Reynolds and several of the students go to one of the fancier parts of New York City and run into Heifetz, who says he might be willing to do something to help their benefit if he can fit it into his schedule. The students take this to mean "yes", when it's only a "maybe", which you just know will cause problems later. Meanwhile, Reynolds' old friends in the gang get a violin for him -- by stealing Heifetz' violin! Eventually, everything comes out right in the end, of course, but part of the fun is seeing the route they take to get there.

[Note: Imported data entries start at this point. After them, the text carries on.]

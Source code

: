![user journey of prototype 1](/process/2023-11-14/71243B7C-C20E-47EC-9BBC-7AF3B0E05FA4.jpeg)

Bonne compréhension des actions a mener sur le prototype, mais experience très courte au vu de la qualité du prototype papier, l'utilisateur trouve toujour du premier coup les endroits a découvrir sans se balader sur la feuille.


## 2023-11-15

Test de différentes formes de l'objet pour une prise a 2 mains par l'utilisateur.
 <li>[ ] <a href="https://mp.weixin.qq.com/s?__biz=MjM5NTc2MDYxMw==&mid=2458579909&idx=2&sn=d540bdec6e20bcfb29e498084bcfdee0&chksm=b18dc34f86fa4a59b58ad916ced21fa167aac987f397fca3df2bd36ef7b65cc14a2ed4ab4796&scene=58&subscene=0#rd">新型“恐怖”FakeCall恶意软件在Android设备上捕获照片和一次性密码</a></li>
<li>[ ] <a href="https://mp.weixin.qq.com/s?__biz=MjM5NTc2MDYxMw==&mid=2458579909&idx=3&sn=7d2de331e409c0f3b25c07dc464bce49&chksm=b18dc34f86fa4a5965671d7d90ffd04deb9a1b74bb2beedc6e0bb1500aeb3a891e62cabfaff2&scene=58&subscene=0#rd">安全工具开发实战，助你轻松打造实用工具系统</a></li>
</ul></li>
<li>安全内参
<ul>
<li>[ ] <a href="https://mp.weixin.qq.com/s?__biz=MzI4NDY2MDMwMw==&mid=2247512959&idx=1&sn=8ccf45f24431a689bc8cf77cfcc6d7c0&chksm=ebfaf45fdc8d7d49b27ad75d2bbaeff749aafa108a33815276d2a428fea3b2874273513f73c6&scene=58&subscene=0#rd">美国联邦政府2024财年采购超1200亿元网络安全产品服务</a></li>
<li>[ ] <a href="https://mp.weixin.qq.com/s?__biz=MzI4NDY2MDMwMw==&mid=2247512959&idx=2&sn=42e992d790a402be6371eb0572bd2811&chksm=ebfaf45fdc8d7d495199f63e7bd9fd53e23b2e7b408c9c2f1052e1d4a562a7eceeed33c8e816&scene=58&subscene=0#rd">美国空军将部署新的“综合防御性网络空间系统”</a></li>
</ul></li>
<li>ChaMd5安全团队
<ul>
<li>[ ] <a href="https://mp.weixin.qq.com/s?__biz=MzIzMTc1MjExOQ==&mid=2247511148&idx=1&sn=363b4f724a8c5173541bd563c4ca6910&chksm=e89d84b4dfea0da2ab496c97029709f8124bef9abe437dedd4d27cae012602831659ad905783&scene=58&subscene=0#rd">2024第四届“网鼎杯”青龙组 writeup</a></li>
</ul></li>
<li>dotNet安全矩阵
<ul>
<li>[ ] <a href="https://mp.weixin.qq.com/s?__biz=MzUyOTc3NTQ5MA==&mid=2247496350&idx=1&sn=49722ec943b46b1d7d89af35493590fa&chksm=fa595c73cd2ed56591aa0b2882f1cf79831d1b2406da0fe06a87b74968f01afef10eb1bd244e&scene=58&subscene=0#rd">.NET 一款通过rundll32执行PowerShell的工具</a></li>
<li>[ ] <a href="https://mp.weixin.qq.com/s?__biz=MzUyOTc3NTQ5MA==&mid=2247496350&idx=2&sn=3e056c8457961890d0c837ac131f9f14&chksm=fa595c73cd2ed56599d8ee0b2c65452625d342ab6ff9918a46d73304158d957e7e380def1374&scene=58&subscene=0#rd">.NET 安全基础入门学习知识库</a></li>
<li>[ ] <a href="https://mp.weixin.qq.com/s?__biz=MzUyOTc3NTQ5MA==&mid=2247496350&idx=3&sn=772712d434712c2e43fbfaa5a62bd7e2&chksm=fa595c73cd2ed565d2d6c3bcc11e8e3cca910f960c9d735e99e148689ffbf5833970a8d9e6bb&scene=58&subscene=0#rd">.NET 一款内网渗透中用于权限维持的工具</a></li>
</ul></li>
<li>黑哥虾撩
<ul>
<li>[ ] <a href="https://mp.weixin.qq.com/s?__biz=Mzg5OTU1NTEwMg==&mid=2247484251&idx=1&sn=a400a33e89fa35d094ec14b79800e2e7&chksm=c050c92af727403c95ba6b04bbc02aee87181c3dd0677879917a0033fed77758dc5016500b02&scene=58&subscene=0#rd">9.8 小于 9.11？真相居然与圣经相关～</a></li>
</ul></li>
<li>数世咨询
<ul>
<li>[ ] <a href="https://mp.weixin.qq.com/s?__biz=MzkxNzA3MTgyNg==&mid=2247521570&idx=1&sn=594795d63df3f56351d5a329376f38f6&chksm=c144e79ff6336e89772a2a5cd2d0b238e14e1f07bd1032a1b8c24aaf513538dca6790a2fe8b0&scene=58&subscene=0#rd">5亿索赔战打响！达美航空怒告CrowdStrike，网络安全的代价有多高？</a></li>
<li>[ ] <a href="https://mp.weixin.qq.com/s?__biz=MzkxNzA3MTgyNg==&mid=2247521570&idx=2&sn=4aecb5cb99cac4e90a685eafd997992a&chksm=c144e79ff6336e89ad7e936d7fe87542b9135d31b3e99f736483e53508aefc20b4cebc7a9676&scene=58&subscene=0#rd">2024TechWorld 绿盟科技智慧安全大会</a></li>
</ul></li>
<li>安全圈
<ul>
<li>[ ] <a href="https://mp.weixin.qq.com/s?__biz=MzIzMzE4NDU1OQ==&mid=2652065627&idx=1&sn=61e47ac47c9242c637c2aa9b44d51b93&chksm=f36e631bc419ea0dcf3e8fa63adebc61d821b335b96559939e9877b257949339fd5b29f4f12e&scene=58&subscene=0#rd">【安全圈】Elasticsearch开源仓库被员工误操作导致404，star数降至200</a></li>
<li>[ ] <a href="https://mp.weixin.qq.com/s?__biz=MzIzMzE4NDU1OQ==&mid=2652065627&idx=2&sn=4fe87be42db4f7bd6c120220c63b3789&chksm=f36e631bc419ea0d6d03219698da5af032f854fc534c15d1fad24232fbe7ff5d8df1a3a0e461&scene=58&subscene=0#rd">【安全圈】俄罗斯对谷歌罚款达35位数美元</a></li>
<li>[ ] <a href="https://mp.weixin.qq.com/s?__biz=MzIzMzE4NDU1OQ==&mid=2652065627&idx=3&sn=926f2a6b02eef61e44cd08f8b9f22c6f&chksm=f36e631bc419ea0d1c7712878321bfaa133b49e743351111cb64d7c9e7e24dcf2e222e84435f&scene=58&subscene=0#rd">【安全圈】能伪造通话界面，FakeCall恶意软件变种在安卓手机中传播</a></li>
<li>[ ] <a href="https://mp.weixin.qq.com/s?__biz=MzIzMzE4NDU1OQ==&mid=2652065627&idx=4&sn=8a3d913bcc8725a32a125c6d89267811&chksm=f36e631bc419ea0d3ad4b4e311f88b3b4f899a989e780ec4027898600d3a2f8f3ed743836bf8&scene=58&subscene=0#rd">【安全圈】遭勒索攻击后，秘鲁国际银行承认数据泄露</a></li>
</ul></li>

The movie was done on a fairly limited budget, so it doesn't have the best production values, and parts of the story are a bit off. Heifetz was a good violin player, but he couldn't really act; of course, the patrons wouldn't have been paying to watch him act. Indeed, the music is quite good, both from Heifetz himself, and from the students, many of whom were in fact classically trained musicians in an actual youth orchestra. And there are also the adult actors, whom I haven't mentioned yet. Walter Brennan, of all people, plays the headmaster of the music school. His daughter is played by Andrea Leeds, who never went on to bigger and better things. Her boyfriend, who works at a music store and provides the students with instruments against the better judgment of his boss, is the improbably cast Joel McCrea. All of them do a competent job, although the story isn't really about them.

They Shall Have Music is a heart-warming movie that's suitable for the whole family. It's the sort of entertainment that Hollywood doesn't really make any more (could you imagine a G-rated version of Little Miss Sunshine?). What's an even bigger shame is that They Shall Have Music hasn't made it to DVD, and it rarely shows up on TCM as it is. So this is one of your only chances to catch it.